$dbquerymeal = "select COUNT(*) from mealtype";
$resultmeal = mysql_db_query($dbname,$dbqueryshipping1);
if(mysql_error()!=""){echo mysql_error();}
$mealcount = mysql_fetch_row($resultmeal);
echo $mealcount;
YOUR query is not stored in ,$dbqueryshipping1 but in $dbquerymeal I
believe... switch the vars and you should solve the problem.. at least
that's a perfunctory glance..
You are actually better off not using that function, anyway
You are probably better off doing something like:
$mealcountrst = mysql_query($query);
if ($mealcountrst != FALSE) {
$mealcount = mysql_fetch_row($resultmeal);
}
else {
print "yo, you messed up! " . mysql_error();
} // there are "nicer" ways to do this of course..
one is:
$mealcountrst = mysql_query($query);
$mealcountrst ? $mealcount = mysql_fetch_row($resultmeal) : print
mysql_error();
// ps... none of this code has been tested use at your own risk.
Carl Furst
Chief Technical Officer
Vote.com
50 Water St.
South Norwalk, CT. 06854
203-854-9912 x.231
-----Original Message-----
From: Phillip Blancher [mailto:[EMAIL PROTECTED]

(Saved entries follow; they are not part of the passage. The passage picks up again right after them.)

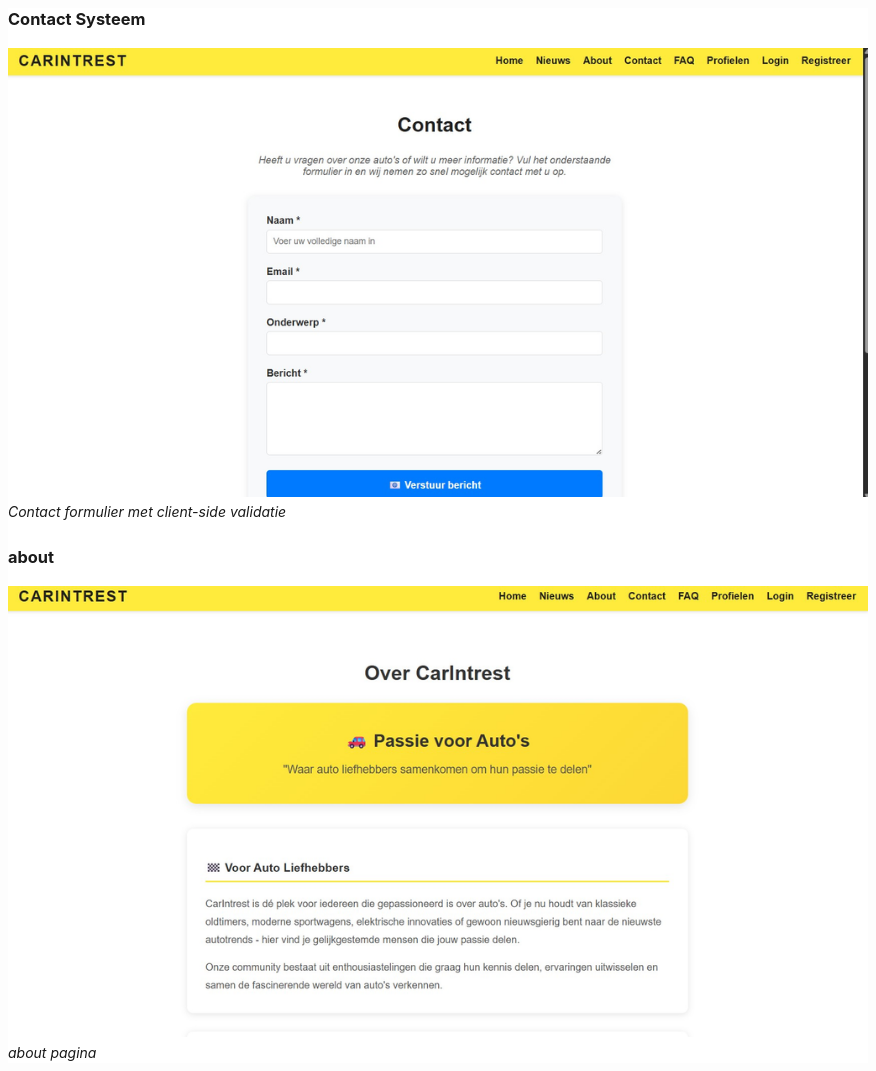 ### Contact Systeem
![Contact Pagina](https://github.com/Jamil1070/carIntrest/blob/3d842ebf9cd2234acb22acc160f6e7573a9200c5/screenshot/contact_pagina.jpg)
*Contact formulier met client-side validatie*

### about 
![Contact Pagina](https://github.com/Jamil1070/carIntrest/blob/3d842ebf9cd2234acb22acc160f6e7573a9200c5/screenshot/about_pagina.jpg)
*about pagina*
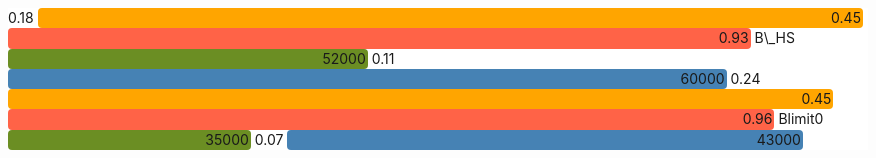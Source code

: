 </td>
<td style="text-align:right;">
0.18
</td>
<td style="text-align:right;">
<span
style="display: inline-block; direction: rtl; border-radius: 4px; padding-right: 2px; background-color: orange; width: 95.74%">0.45</span>
</td>
<td style="text-align:right;">
<span
style="display: inline-block; direction: rtl; border-radius: 4px; padding-right: 2px; background-color: tomato; width: 86.11%">0.93</span>
</td>
</tr>
<tr>
<td style="text-align:right;">
B\_HS
</td>
<td style="text-align:right;">
<span
style="display: inline-block; direction: rtl; border-radius: 4px; padding-right: 2px; background-color: olivedrab; width: 41.60%">52000</span>
</td>
<td style="text-align:right;">
0.11
</td>
<td style="text-align:right;">
<span
style="display: inline-block; direction: rtl; border-radius: 4px; padding-right: 2px; background-color: steelblue; width: 83.33%">60000</span>
</td>
<td style="text-align:right;">
0.24
</td>
<td style="text-align:right;">
<span
style="display: inline-block; direction: rtl; border-radius: 4px; padding-right: 2px; background-color: orange; width: 95.74%">0.45</span>
</td>
<td style="text-align:right;">
<span
style="display: inline-block; direction: rtl; border-radius: 4px; padding-right: 2px; background-color: tomato; width: 88.89%">0.96</span>
</td>
</tr>
<tr>
<td style="text-align:right;">
Blimit0
</td>
<td style="text-align:right;">
<span
style="display: inline-block; direction: rtl; border-radius: 4px; padding-right: 2px; background-color: olivedrab; width: 28.00%">35000</span>
</td>
<td style="text-align:right;">
0.07
</td>
<td style="text-align:right;">
<span
style="display: inline-block; direction: rtl; border-radius: 4px; padding-right: 2px; background-color: steelblue; width: 59.72%">43000</span>
</td>
<td style="text-align:right;">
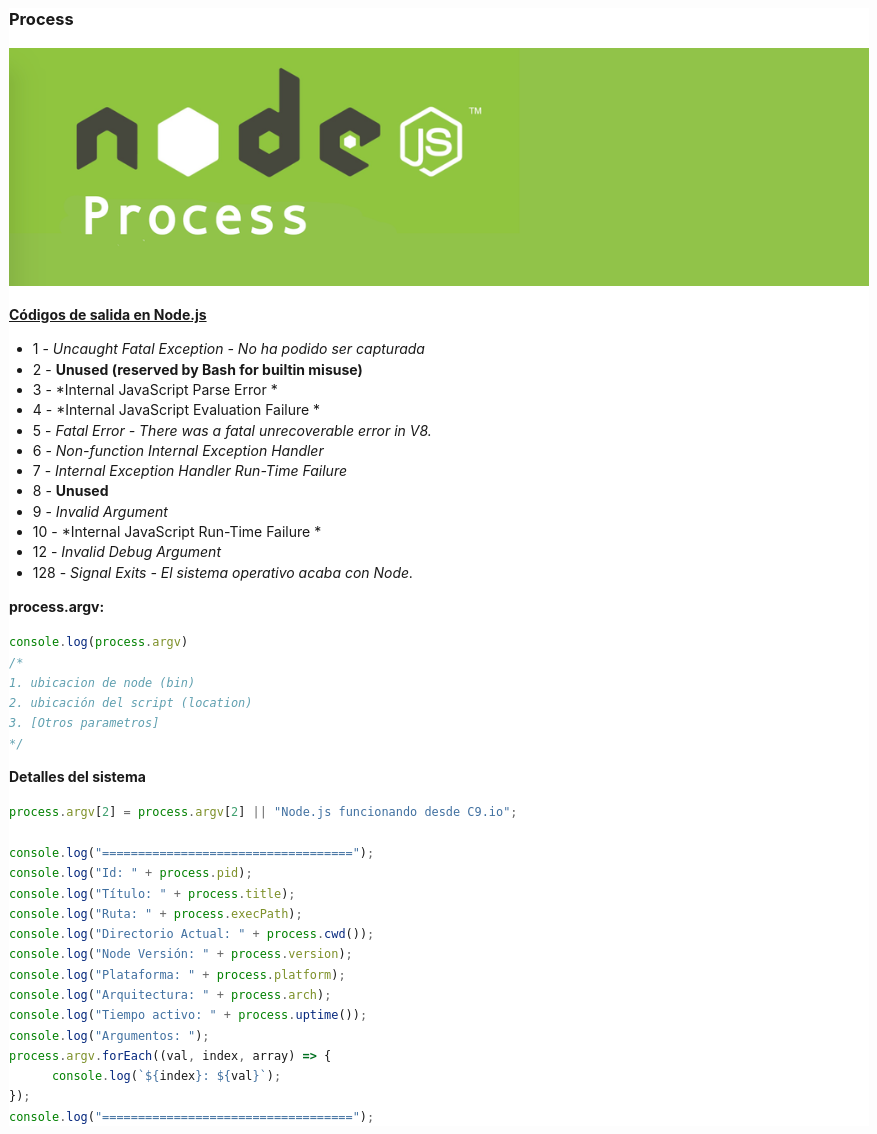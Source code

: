 
### Process

![banner](../assets/clase74/036b9e6b-c627-451b-80f7-020dec896036.png)

**[Códigos de salida en Node.js](https://nodejs.org/dist/latest-v4.x/docs/api/process.html#process_exit_codes)**
- 1 - *Uncaught Fatal Exception - No ha podido ser capturada*
- 2 - **Unused (reserved by Bash for builtin misuse)**
- 3 - *Internal JavaScript Parse Error *
- 4 - *Internal JavaScript Evaluation Failure *
- 5 - *Fatal Error - There was a fatal unrecoverable error in V8.*
- 6 - *Non-function Internal Exception Handler*
- 7 - *Internal Exception Handler Run-Time Failure*
- 8 - **Unused**
- 9 - *Invalid Argument*
- 10 - *Internal JavaScript Run-Time Failure *
- 12 - *Invalid Debug Argument*
- 128 - *Signal Exits - El sistema operativo acaba con Node.*


**process.argv:**
```javascript
console.log(process.argv)
/*
1. ubicacion de node (bin)
2. ubicación del script (location)
3. [Otros parametros]
*/
```

**Detalles del sistema**
```javascript
process.argv[2] = process.argv[2] || "Node.js funcionando desde C9.io";

console.log("===================================");
console.log("Id: " + process.pid);
console.log("Título: " + process.title);
console.log("Ruta: " + process.execPath);
console.log("Directorio Actual: " + process.cwd());
console.log("Node Versión: " + process.version);
console.log("Plataforma: " + process.platform);
console.log("Arquitectura: " + process.arch);
console.log("Tiempo activo: " + process.uptime());
console.log("Argumentos: ");
process.argv.forEach((val, index, array) => {
      console.log(`${index}: ${val}`);
});
console.log("===================================");
```
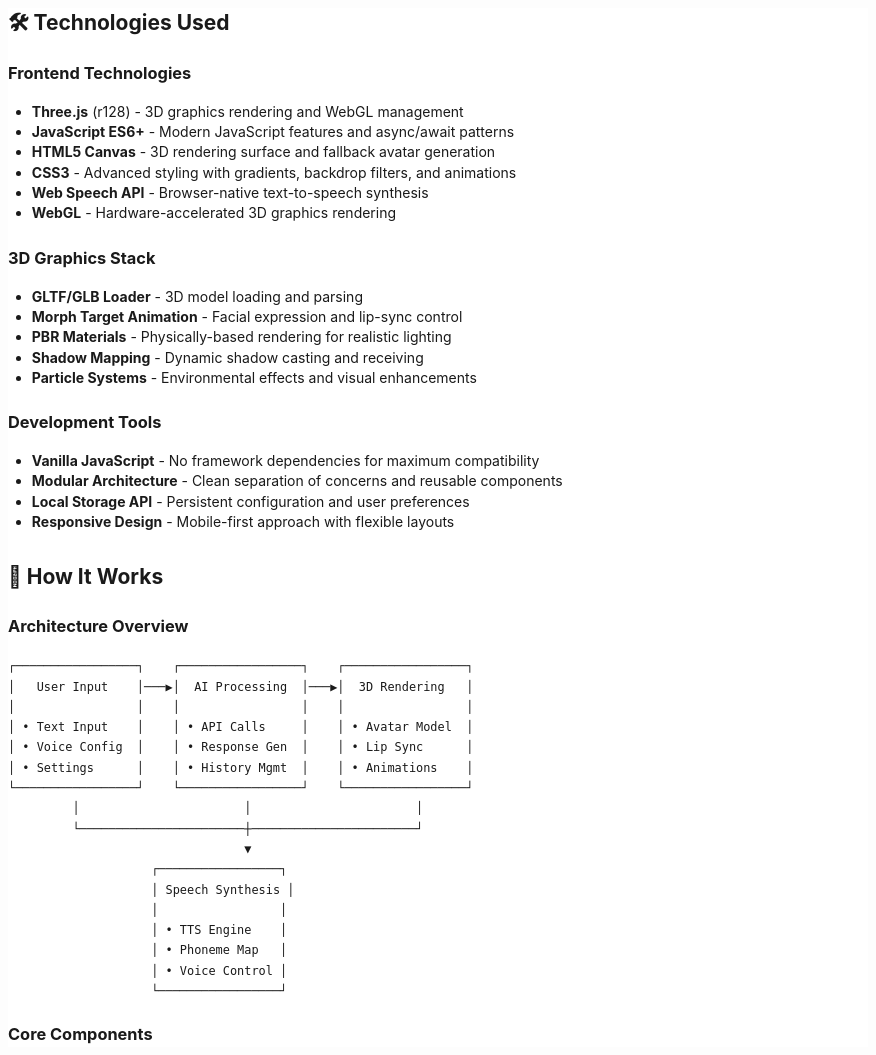 ## 🛠️ Technologies Used

### Frontend Technologies
- **Three.js** (r128) - 3D graphics rendering and WebGL management
- **JavaScript ES6+** - Modern JavaScript features and async/await patterns
- **HTML5 Canvas** - 3D rendering surface and fallback avatar generation
- **CSS3** - Advanced styling with gradients, backdrop filters, and animations
- **Web Speech API** - Browser-native text-to-speech synthesis
- **WebGL** - Hardware-accelerated 3D graphics rendering

### 3D Graphics Stack
- **GLTF/GLB Loader** - 3D model loading and parsing
- **Morph Target Animation** - Facial expression and lip-sync control
- **PBR Materials** - Physically-based rendering for realistic lighting
- **Shadow Mapping** - Dynamic shadow casting and receiving
- **Particle Systems** - Environmental effects and visual enhancements

### Development Tools
- **Vanilla JavaScript** - No framework dependencies for maximum compatibility
- **Modular Architecture** - Clean separation of concerns and reusable components
- **Local Storage API** - Persistent configuration and user preferences
- **Responsive Design** - Mobile-first approach with flexible layouts

## 🔧 How It Works

### Architecture Overview

```
┌─────────────────┐    ┌─────────────────┐    ┌─────────────────┐
│   User Input    │───▶│  AI Processing  │───▶│  3D Rendering   │
│                 │    │                 │    │                 │
│ • Text Input    │    │ • API Calls     │    │ • Avatar Model  │
│ • Voice Config  │    │ • Response Gen  │    │ • Lip Sync      │
│ • Settings      │    │ • History Mgmt  │    │ • Animations    │
└─────────────────┘    └─────────────────┘    └─────────────────┘
         │                       │                       │
         └───────────────────────┼───────────────────────┘
                                 ▼
                    ┌─────────────────┐
                    │ Speech Synthesis │
                    │                 │
                    │ • TTS Engine    │
                    │ • Phoneme Map   │
                    │ • Voice Control │
                    └─────────────────┘
```

### Core Components
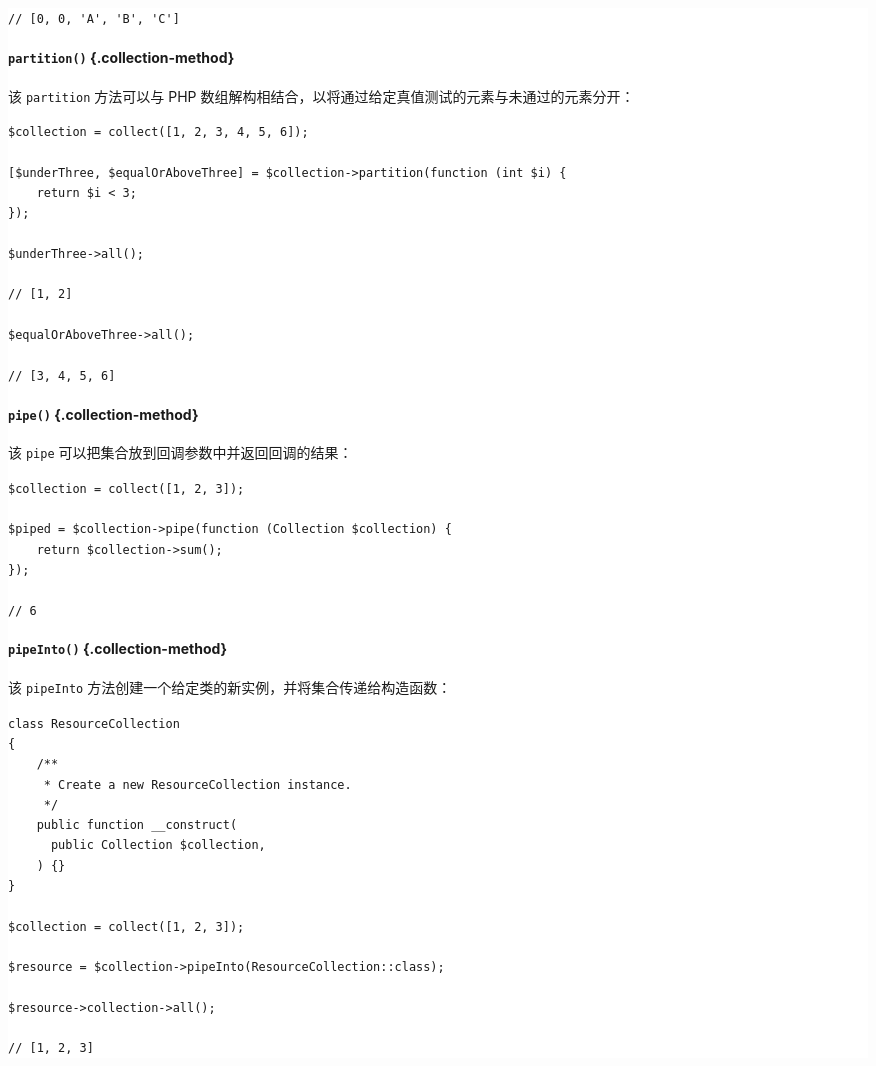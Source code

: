     // [0, 0, 'A', 'B', 'C']

<a name="method-partition"></a>
#### `partition()` {.collection-method}

该 `partition` 方法可以与 PHP 数组解构相结合，以将通过给定真值测试的元素与未通过的元素分开：

    $collection = collect([1, 2, 3, 4, 5, 6]);

    [$underThree, $equalOrAboveThree] = $collection->partition(function (int $i) {
        return $i < 3;
    });

    $underThree->all();

    // [1, 2]

    $equalOrAboveThree->all();

    // [3, 4, 5, 6]

<a name="method-pipe"></a>
#### `pipe()` {.collection-method}

该 `pipe` 可以把集合放到回调参数中并返回回调的结果：

    $collection = collect([1, 2, 3]);

    $piped = $collection->pipe(function (Collection $collection) {
        return $collection->sum();
    });

    // 6

<a name="method-pipeinto"></a>
#### `pipeInto()` {.collection-method}

该 `pipeInto` 方法创建一个给定类的新实例，并将集合传递给构造函数：

    class ResourceCollection
    {
        /**
         * Create a new ResourceCollection instance.
         */
        public function __construct(
          public Collection $collection,
        ) {}
    }

    $collection = collect([1, 2, 3]);

    $resource = $collection->pipeInto(ResourceCollection::class);

    $resource->collection->all();

    // [1, 2, 3]

<a name="method-pipethrough"></a>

Sent: Wednesday, July 23, 2003 3:38 PM
To: PHP List
Subject: [PHP] newbY prob
Problem with Count.
! am trying to count the number of items in this table. The table has one
field in it.
The code I am using is:
$dbquerymeal = "select COUNT(*) from mealtype";
$resultmeal = mysql_db_query($dbname,$dbqueryshipping1);
if(mysql_error()!=""){echo mysql_error();}
$mealcount = mysql_fetch_row($resultmeal);
echo $mealcount;
The result I am getting is:
Query was empty
Warning: mysql_fetch_row(): supplied argument is not a valid MySQL result
resource in search.php
Any suggestions?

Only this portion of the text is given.